Waar het op neerkomt, is dat de prullenbak een cookie maakte voor elke passant. Waar het ook op neerkomt: je wordt op straat stiekem achtervolgd door publieke afvalbakken.

Renew wist van de prins geen kwaad. Hoezo was dit een privacyissue? Iedereen kon die data die ze zo inzamelden, toch vervolgens bij het bedrijf kopen? (Alsof het feit dat er een prijskaartje aan die data wordt gehangen, uitvlakt dat het een privacyschending was van alle passanten met een mobiele telefoon op zak.)

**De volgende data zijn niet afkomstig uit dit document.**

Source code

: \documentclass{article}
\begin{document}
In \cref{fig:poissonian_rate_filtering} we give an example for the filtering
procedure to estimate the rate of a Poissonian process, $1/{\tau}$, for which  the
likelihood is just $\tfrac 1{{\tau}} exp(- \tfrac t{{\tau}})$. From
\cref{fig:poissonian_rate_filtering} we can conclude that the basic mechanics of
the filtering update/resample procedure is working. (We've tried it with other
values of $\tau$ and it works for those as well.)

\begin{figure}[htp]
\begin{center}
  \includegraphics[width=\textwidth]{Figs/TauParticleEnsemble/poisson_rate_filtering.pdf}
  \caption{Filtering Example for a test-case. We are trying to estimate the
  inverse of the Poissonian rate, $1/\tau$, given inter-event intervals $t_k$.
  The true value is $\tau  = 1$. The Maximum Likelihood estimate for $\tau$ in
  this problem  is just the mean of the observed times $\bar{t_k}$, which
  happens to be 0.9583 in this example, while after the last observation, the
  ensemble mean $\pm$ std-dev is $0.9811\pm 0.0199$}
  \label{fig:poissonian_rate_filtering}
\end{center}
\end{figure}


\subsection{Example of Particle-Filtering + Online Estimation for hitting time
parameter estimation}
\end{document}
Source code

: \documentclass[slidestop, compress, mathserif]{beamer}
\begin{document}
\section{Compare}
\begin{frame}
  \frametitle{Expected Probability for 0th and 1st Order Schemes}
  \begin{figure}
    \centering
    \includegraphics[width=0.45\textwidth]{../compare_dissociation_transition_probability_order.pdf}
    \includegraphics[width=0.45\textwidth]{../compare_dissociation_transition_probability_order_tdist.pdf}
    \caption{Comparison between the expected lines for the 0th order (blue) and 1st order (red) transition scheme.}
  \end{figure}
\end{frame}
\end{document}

Renew heeft verdergaande plannen. Ze willen het systeem op meerdere plaatsen in winkels en horeca introduceren: bij de ingang, bij de kassa’s en bij de wc’s. Op die manier kunnen ze bepalen hoe lang mensen in een winkel of uitspanning verblijven, en dat koppelen aan hoeveel ze uitgeven (de kassa) en hun sekse (via de tracker op de wc).

Oh, brave new world.
 

Update: Inmiddels overweegt de Britse overheid deze prullenbakken te verbieden.